## YOUR OBJECTIVE
Look for the string "making" in the listing. Copy each line that has it.

## MATERIAL TO PROCESS
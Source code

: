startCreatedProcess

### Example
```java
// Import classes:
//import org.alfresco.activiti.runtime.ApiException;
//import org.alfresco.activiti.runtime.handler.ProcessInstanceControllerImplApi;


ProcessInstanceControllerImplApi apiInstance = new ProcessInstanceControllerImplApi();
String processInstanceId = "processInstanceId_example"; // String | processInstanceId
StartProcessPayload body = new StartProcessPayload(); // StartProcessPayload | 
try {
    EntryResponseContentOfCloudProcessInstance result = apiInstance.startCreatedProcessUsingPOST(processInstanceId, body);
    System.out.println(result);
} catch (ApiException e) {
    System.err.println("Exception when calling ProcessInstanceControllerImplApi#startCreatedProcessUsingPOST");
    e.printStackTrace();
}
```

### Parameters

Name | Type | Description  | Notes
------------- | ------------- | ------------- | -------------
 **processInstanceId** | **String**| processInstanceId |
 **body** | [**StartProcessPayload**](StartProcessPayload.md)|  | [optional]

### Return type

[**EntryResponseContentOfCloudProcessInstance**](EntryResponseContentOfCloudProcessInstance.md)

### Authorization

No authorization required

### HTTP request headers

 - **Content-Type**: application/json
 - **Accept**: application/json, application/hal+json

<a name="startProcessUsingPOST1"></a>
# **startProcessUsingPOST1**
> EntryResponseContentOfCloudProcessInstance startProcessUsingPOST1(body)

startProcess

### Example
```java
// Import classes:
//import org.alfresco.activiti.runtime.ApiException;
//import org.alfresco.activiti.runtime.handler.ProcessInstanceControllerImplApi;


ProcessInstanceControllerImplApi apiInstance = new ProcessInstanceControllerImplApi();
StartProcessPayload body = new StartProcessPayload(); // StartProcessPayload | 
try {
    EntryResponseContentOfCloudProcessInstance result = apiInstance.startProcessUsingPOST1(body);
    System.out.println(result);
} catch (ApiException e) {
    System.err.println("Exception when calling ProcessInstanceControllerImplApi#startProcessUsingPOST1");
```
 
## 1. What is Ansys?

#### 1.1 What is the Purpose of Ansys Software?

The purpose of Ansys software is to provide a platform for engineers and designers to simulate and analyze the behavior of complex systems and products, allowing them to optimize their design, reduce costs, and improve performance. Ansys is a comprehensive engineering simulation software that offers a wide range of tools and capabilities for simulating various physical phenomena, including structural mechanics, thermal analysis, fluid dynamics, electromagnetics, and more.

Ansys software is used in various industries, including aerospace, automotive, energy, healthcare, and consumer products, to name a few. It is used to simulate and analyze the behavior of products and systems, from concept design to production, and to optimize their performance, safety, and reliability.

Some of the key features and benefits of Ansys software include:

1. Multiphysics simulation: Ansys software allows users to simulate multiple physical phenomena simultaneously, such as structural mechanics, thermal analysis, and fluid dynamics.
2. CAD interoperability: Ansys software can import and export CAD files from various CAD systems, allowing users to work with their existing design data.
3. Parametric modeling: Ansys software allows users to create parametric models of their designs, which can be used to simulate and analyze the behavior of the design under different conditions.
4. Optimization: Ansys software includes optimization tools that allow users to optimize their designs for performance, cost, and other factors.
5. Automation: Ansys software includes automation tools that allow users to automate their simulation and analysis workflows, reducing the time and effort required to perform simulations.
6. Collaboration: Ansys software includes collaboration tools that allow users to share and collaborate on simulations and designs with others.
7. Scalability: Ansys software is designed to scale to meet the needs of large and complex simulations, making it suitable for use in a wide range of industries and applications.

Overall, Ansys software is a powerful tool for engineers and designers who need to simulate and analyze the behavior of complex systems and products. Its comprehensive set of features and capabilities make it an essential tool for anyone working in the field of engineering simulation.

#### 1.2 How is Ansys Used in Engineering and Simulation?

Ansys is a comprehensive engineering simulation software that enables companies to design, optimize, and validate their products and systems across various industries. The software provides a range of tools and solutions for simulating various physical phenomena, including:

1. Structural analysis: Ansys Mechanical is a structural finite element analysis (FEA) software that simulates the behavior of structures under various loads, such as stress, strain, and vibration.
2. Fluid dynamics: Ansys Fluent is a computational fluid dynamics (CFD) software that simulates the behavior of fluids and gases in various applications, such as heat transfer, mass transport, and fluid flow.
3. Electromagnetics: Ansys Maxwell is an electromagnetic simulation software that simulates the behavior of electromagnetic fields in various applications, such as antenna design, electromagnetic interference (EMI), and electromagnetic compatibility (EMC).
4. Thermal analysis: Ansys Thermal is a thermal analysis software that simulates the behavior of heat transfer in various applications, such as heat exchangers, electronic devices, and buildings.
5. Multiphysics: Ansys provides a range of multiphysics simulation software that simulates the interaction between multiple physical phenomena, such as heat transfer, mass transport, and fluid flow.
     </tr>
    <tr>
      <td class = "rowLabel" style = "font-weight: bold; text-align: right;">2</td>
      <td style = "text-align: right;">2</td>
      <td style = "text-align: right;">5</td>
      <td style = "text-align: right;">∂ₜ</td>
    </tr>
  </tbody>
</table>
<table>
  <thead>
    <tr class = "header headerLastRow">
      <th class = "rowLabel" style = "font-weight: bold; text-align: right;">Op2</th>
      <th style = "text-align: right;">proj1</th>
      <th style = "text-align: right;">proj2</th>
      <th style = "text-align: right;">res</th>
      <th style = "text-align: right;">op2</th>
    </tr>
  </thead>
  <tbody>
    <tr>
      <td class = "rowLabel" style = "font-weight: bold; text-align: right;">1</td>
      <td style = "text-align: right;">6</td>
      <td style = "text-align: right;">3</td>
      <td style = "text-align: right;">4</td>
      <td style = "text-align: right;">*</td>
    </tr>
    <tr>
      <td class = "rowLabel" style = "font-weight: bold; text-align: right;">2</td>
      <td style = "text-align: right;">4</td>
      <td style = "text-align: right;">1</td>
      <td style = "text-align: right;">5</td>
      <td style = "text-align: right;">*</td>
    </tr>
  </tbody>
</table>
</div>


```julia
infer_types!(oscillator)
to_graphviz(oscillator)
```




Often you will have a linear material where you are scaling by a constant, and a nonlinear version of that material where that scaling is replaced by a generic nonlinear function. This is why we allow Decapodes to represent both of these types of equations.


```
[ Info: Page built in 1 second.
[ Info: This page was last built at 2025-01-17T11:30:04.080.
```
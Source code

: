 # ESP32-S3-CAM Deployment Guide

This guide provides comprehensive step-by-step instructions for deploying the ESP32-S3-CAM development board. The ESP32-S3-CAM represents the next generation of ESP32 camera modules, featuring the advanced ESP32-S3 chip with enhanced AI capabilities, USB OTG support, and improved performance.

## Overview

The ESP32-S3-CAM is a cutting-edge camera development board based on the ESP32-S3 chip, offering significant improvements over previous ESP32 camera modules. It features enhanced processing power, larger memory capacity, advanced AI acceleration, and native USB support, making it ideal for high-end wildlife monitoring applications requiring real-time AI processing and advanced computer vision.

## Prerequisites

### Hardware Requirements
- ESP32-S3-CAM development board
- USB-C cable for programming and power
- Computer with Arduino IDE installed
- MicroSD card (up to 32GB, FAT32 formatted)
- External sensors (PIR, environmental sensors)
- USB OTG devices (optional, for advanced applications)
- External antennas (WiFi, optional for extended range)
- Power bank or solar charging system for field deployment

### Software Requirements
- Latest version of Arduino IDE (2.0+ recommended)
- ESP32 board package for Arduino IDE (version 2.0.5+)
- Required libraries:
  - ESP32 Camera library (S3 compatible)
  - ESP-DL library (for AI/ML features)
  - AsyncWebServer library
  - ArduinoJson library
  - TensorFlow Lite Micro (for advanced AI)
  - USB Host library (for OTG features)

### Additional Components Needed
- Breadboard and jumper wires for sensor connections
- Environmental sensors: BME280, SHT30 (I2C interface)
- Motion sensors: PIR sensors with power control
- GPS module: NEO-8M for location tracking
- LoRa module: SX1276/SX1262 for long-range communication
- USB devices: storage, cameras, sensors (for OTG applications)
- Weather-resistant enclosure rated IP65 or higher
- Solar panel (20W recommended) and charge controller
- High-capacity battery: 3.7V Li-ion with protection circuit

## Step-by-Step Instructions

## EXPECTED ANSWER
7. Scalability: Ansys software is designed to scale to meet the needs of large and complex simulations, making it suitable for use in a wide range of industries and applications.
The ESP32-S3-CAM is a cutting-edge camera development board based on the ESP32-S3 chip, offering significant improvements over previous ESP32 camera modules. It features enhanced processing power, larger memory capacity, advanced AI acceleration, and native USB support, making it ideal for high-end wildlife monitoring applications requiring real-time AI processing and advanced computer vision.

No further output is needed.